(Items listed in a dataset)
▬▬▬

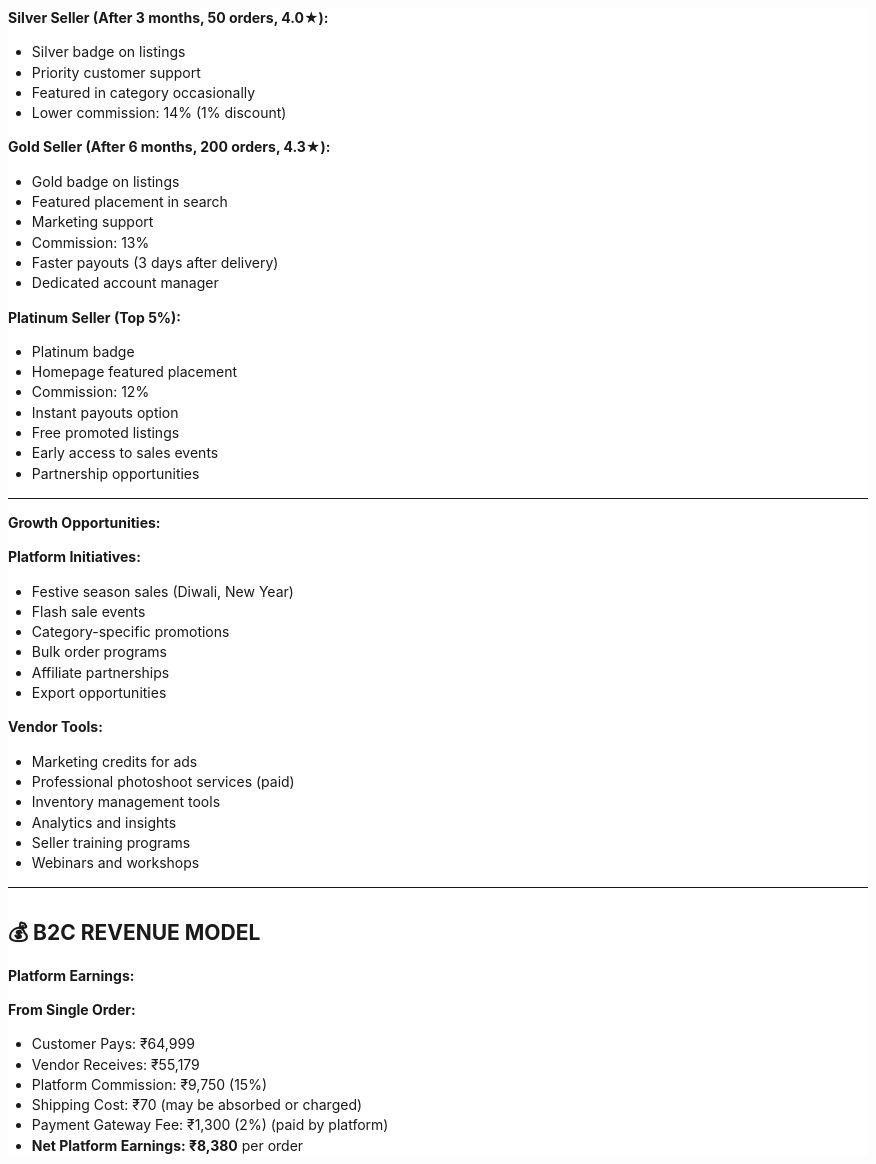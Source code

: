 **Silver Seller (After 3 months, 50 orders, 4.0★):**
- Silver badge on listings
- Priority customer support
- Featured in category occasionally
- Lower commission: 14% (1% discount)

**Gold Seller (After 6 months, 200 orders, 4.3★):**
- Gold badge on listings
- Featured placement in search
- Marketing support
- Commission: 13%
- Faster payouts (3 days after delivery)
- Dedicated account manager

**Platinum Seller (Top 5%):**
- Platinum badge
- Homepage featured placement
- Commission: 12%
- Instant payouts option
- Free promoted listings
- Early access to sales events
- Partnership opportunities

---

**Growth Opportunities:**

**Platform Initiatives:**
- Festive season sales (Diwali, New Year)
- Flash sale events
- Category-specific promotions
- Bulk order programs
- Affiliate partnerships
- Export opportunities

**Vendor Tools:**
- Marketing credits for ads
- Professional photoshoot services (paid)
- Inventory management tools
- Analytics and insights
- Seller training programs
- Webinars and workshops

---

## 💰 B2C REVENUE MODEL

**Platform Earnings:**

**From Single Order:**
- Customer Pays: ₹64,999
- Vendor Receives: ₹55,179
- Platform Commission: ₹9,750 (15%)
- Shipping Cost: ₹70 (may be absorbed or charged)
- Payment Gateway Fee: ₹1,300 (2%) (paid by platform)
- **Net Platform Earnings: ₹8,380** per order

▬▬▬

Show every line of the entries above where the word "Vendor" occurs.

**Vendor Tools:**
- Vendor Receives: ₹55,179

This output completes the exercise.